◆ Work to be completed
Look for the string "lookahead" in the listing. Copy each line that has it.

◆ Task input

━━━━━━━━━━

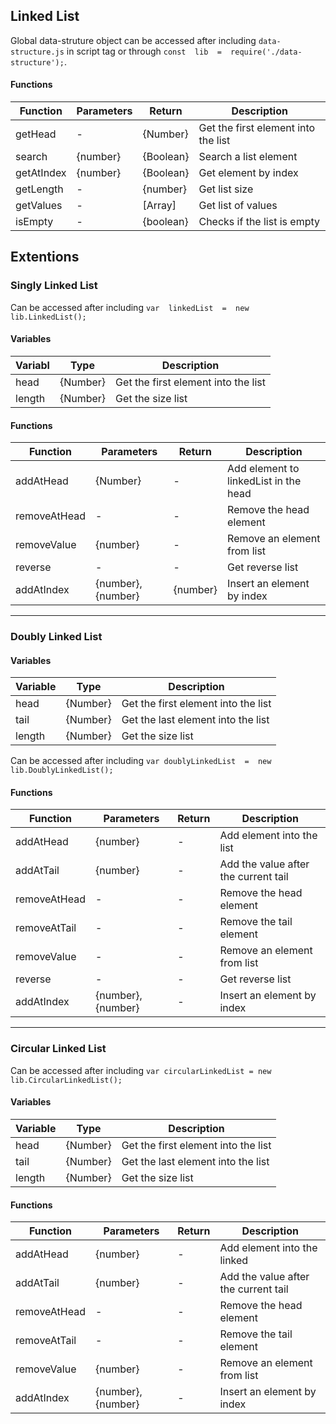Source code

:## Linked List

Global data-struture object can be accessed after including `data-structure.js` in script tag or through `const  lib  =  require('./data-structure');`.

#### Functions

| Function   | Parameters | Return    | Description                        |  
|   --       | --         | --        |  --                                | 
| getHead    |  -         |{Number}   | Get the first element into the list|
| search     | {number}   | {Boolean} | Search a list element              |
| getAtIndex | {number}   | {Boolean} | Get element by index               |
| getLength  | -          | {number}  | Get list size                      |
| getValues  | -          | [Array]   | Get list of values                 |
| isEmpty    |    -       | {boolean} | Checks if the list is empty        |

 
## Extentions

### Singly Linked List
 
Can be accessed after including  `var  linkedList  =  new  lib.LinkedList();` 

#### Variables
|   Variabl  | Type     | Description                         |  
|   --       |  --      | --                                  |
|   head     | {Number} | Get the first element into the list | 
|   length   | {Number} | Get the size list                   |

#### Functions
| Function     | Parameters         |   Return  |   Description                         |  
|   --         |  --                |   --      | --                                    | 
| addAtHead    | {Number}           |   -       | Add element to linkedList in the head |
| removeAtHead | -                  |  -        | Remove the head element               |
| removeValue  |  {number}          |   -       | Remove an element from list           |
| reverse      | -                  | -         | Get reverse list                      |
| addAtIndex   | {number}, {number} | {number}  | Insert an element by index            |

____

### Doubly Linked List

#### Variables
| Variable | Type | Description |  
|--        |--    |--           |
| head | {Number} | Get the first element into the list | 
| tail | {Number} | Get the last element into the list |
| length | {Number} | Get the size list |

Can be accessed after including  `var doublyLinkedList  =  new  lib.DoublyLinkedList();` 

#### Functions
| Function | Parameters | Return | Description |  
|--        |--          |--      |--           | 
| addAtHead | {number} | - | Add element into the list |
| addAtTail | {number} | - | Add the value after the current tail |
| removeAtHead | - | - | Remove the head element  |
| removeAtTail | - | - | Remove the tail element |
| removeValue | - | - | Remove an element from list |
| reverse | - | - | Get reverse list |
| addAtIndex | {number}, {number} | - | Insert an element by index |

____

### Circular Linked List

Can be accessed after including  `var circularLinkedList = new  lib.CircularLinkedList();` 

#### Variables
| Variable | Type | Description |  
|--        |--    |--           |
| head | {Number} | Get the first element into the list | 
| tail | {Number} | Get the last element into the list |
| length | {Number} | Get the size list |

#### Functions

| Function | Parameters | Return | Description |  
|--        |--          |--      |--           |
| addAtHead | {number} | - | Add element into the linked |
| addAtTail | {number} | - | Add the value after the current tail |
| removeAtHead | - | - | Remove the head element |
| removeAtTail | - | - | Remove the tail element |
| removeValue | {number} | - | Remove an element from list |
| addAtIndex | {number}, {number} | - | Insert an element by index |
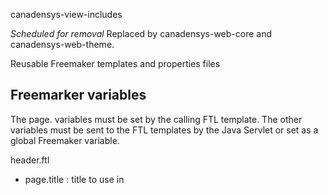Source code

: canadensys-view-includes

*Scheduled for removal*
Replaced by canadensys-web-core and canadensys-web-theme.

Reusable Freemaker templates and properties files

Freemarker variables
--------------------
The page. variables must be set by the calling FTL template.
The other variables must be sent to the FTL templates by the Java Servlet or set as a global Freemaker variable.

header.ftl
* page.title : title to use in <title> tag
* page.cssScreenPrintList : Freemarker sequence of CSS to include as media="screen,print" 
* page.cssList : Freemarker sequence of CSS to include as media="screen"
* page.cssPrintList : Freemarker sequence of CSS to include as media="print"
* page.prefetchList : dns-prefetch and prefetch tags
* gaAccount : Google Analytics account
* gaSiteVerification : Google Analytics site verification

canadensys-header.ftl
* URLHelper : reference to net.canadensys.web.FreemarkerURLHelper
* userMessageKey : key(in the project language resource) pointing to a message to display to the user. This message will be shown on all pages.

footer.ftl
* page.javaScriptIncludeList : Java Script file(s) to include
* page.javaScriptSetupCallList : Java Script initialization function(s) to call
* page.jQueryJavaScriptSetupCallList : Java Script function(s) to call at jQuery initialization (inside $(document).ready(...))
* footerAdditionalInfoKey : key(in the project language resource) pointing to some text to add in the footer. This is currently limited to one text item.
* footerAdditionalInfoParamKey : name of a variable that would hold a value to be used with `footerAdditionalInfoKey` when this latter includes the {0} notation.

global-functions.ftl
* function formatFileInclude : format a file name for minified and/or versioned files

error/404.ft
* Canadensys 404 page
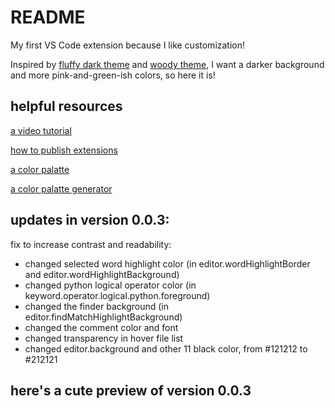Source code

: # README

My first VS Code extension because I like customization!

Inspired by [fluffy dark theme](https://marketplace.visualstudio.com/items?itemName=ayakoSky.fluffy-dark-theme) and [woody theme](https://github.com/seahyx/Woody-Theme), I want a darker background and more pink-and-green-ish colors, so here it is!

## helpful resources

[a video tutorial](https://www.youtube.com/watch?v=m6S4NSZkB88&ab_channel=Classsed)

[how to publish extensions](https://code.visualstudio.com/api/working-with-extensions/publishing-extension)

[a color palatte](https://colorhunt.co/)

[a color palatte generator](https://colors.muz.li/)

## updates in version 0.0.3:

fix to increase contrast and readability: 

- changed selected word highlight color (in editor.wordHighlightBorder and editor.wordHighlightBackground)
- changed python logical operator color (in keyword.operator.logical.python.foreground)
- changed the finder background (in editor.findMatchHighlightBackground)
- changed the comment color and font
- changed transparency in hover file list
- changed editor.background and other 11 black color, from #121212 to #212121

## here's a cute preview of version 0.0.3
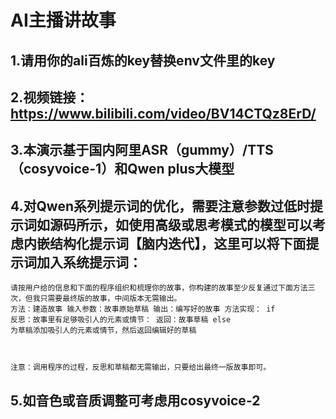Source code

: # AI主播讲故事

## 1.请用你的ali百炼的key替换env文件里的key
## 2.视频链接： https://www.bilibili.com/video/BV14CTQz8ErD/
## 3.本演示基于国内阿里ASR（gummy）/TTS（cosyvoice-1）和Qwen plus大模型
## 4.对Qwen系列提示词的优化，需要注意参数过低时提示词如源码所示，如使用高级或思考模式的模型可以考虑内嵌结构化提示词【脑内迭代】，这里可以将下面提示词加入系统提示词：
<code>请按用户给的信息和下面的程序组织和梳理你的故事，你构建的故事至少反复通过下面方法三次，但我只需要最终版的故事，中间版本无需输出。
方法：建造故事
输入参数：故事原始草稿
输出：编写好的故事
方法实现：
    if 反思：故事里有足够吸引人的元素或情节：
        返回：故事草稿
    else 
        为草稿添加吸引人的元素或情节，然后返回编辑好的草稿

注意：调用程序的过程，反思和草稿都无需输出，只要给出最终一版故事即可。
</code>

## 5.如音色或音质调整可考虑用cosyvoice-2
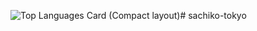 ![Top Languages Card (Compact layout)](https://github-readme-stats.vercel.app/api/top-langs/?sachiko-tokyo=zizi4n5&layout=compact)# sachiko-tokyo
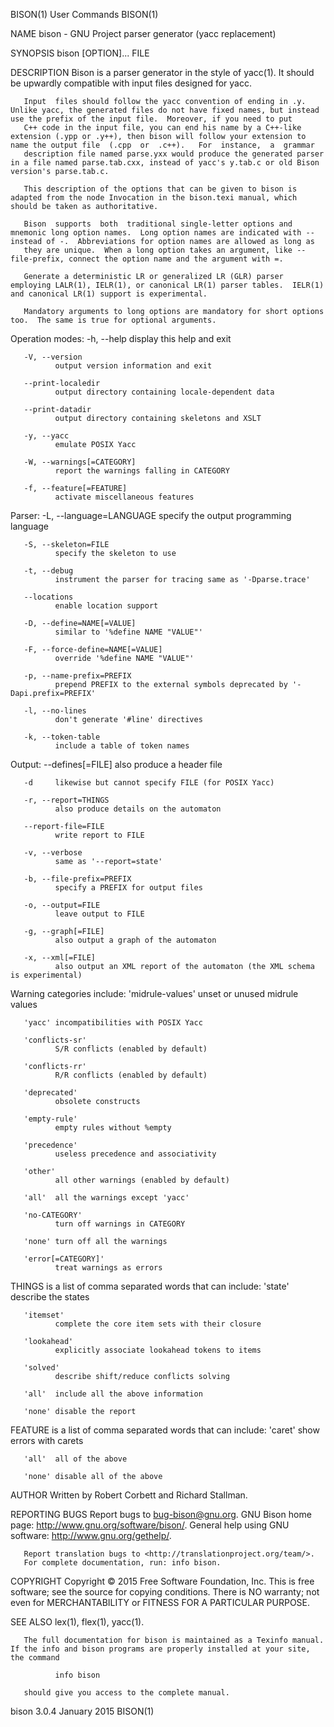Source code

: BISON(1)                                                                                        User Commands                                                                                        BISON(1)



NAME
       bison - GNU Project parser generator (yacc replacement)

SYNOPSIS
       bison [OPTION]... FILE

DESCRIPTION
       Bison is a parser generator in the style of yacc(1).  It should be upwardly compatible with input files designed for yacc.

       Input  files should follow the yacc convention of ending in .y.  Unlike yacc, the generated files do not have fixed names, but instead use the prefix of the input file.  Moreover, if you need to put
       C++ code in the input file, you can end his name by a C++-like extension (.ypp or .y++), then bison will follow your extension to name the output file  (.cpp  or  .c++).   For  instance,  a  grammar
       description file named parse.yxx would produce the generated parser in a file named parse.tab.cxx, instead of yacc's y.tab.c or old Bison version's parse.tab.c.

       This description of the options that can be given to bison is adapted from the node Invocation in the bison.texi manual, which should be taken as authoritative.

       Bison  supports  both  traditional single-letter options and mnemonic long option names.  Long option names are indicated with -- instead of -.  Abbreviations for option names are allowed as long as
       they are unique.  When a long option takes an argument, like --file-prefix, connect the option name and the argument with =.

       Generate a deterministic LR or generalized LR (GLR) parser employing LALR(1), IELR(1), or canonical LR(1) parser tables.  IELR(1) and canonical LR(1) support is experimental.

       Mandatory arguments to long options are mandatory for short options too.  The same is true for optional arguments.

   Operation modes:
       -h, --help
              display this help and exit

       -V, --version
              output version information and exit

       --print-localedir
              output directory containing locale-dependent data

       --print-datadir
              output directory containing skeletons and XSLT

       -y, --yacc
              emulate POSIX Yacc

       -W, --warnings[=CATEGORY]
              report the warnings falling in CATEGORY

       -f, --feature[=FEATURE]
              activate miscellaneous features

   Parser:
       -L, --language=LANGUAGE
              specify the output programming language

       -S, --skeleton=FILE
              specify the skeleton to use

       -t, --debug
              instrument the parser for tracing same as '-Dparse.trace'

       --locations
              enable location support

       -D, --define=NAME[=VALUE]
              similar to '%define NAME "VALUE"'

       -F, --force-define=NAME[=VALUE]
              override '%define NAME "VALUE"'

       -p, --name-prefix=PREFIX
              prepend PREFIX to the external symbols deprecated by '-Dapi.prefix=PREFIX'

       -l, --no-lines
              don't generate '#line' directives

       -k, --token-table
              include a table of token names

   Output:
       --defines[=FILE]
              also produce a header file

       -d     likewise but cannot specify FILE (for POSIX Yacc)

       -r, --report=THINGS
              also produce details on the automaton

       --report-file=FILE
              write report to FILE

       -v, --verbose
              same as '--report=state'

       -b, --file-prefix=PREFIX
              specify a PREFIX for output files

       -o, --output=FILE
              leave output to FILE

       -g, --graph[=FILE]
              also output a graph of the automaton

       -x, --xml[=FILE]
              also output an XML report of the automaton (the XML schema is experimental)

   Warning categories include:
       'midrule-values'
              unset or unused midrule values

       'yacc' incompatibilities with POSIX Yacc

       'conflicts-sr'
              S/R conflicts (enabled by default)

       'conflicts-rr'
              R/R conflicts (enabled by default)

       'deprecated'
              obsolete constructs

       'empty-rule'
              empty rules without %empty

       'precedence'
              useless precedence and associativity

       'other'
              all other warnings (enabled by default)

       'all'  all the warnings except 'yacc'

       'no-CATEGORY'
              turn off warnings in CATEGORY

       'none' turn off all the warnings

       'error[=CATEGORY]'
              treat warnings as errors

   THINGS is a list of comma separated words that can include:
       'state'
              describe the states

       'itemset'
              complete the core item sets with their closure

       'lookahead'
              explicitly associate lookahead tokens to items

       'solved'
              describe shift/reduce conflicts solving

       'all'  include all the above information

       'none' disable the report

   FEATURE is a list of comma separated words that can include:
       'caret'
              show errors with carets

       'all'  all of the above

       'none' disable all of the above

AUTHOR
       Written by Robert Corbett and Richard Stallman.

REPORTING BUGS
       Report bugs to <bug-bison@gnu.org>.
       GNU Bison home page: <http://www.gnu.org/software/bison/>.
       General help using GNU software: <http://www.gnu.org/gethelp/>.

       Report translation bugs to <http://translationproject.org/team/>.
       For complete documentation, run: info bison.

COPYRIGHT
       Copyright © 2015 Free Software Foundation, Inc.
       This is free software; see the source for copying conditions.  There is NO warranty; not even for MERCHANTABILITY or FITNESS FOR A PARTICULAR PURPOSE.

SEE ALSO
       lex(1), flex(1), yacc(1).

       The full documentation for bison is maintained as a Texinfo manual.  If the info and bison programs are properly installed at your site, the command

              info bison

       should give you access to the complete manual.



bison 3.0.4                                                                                      January 2015                                                                                        BISON(1)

━━━━━━━━━━

◆ Written response
       'lookahead'
              explicitly associate lookahead tokens to items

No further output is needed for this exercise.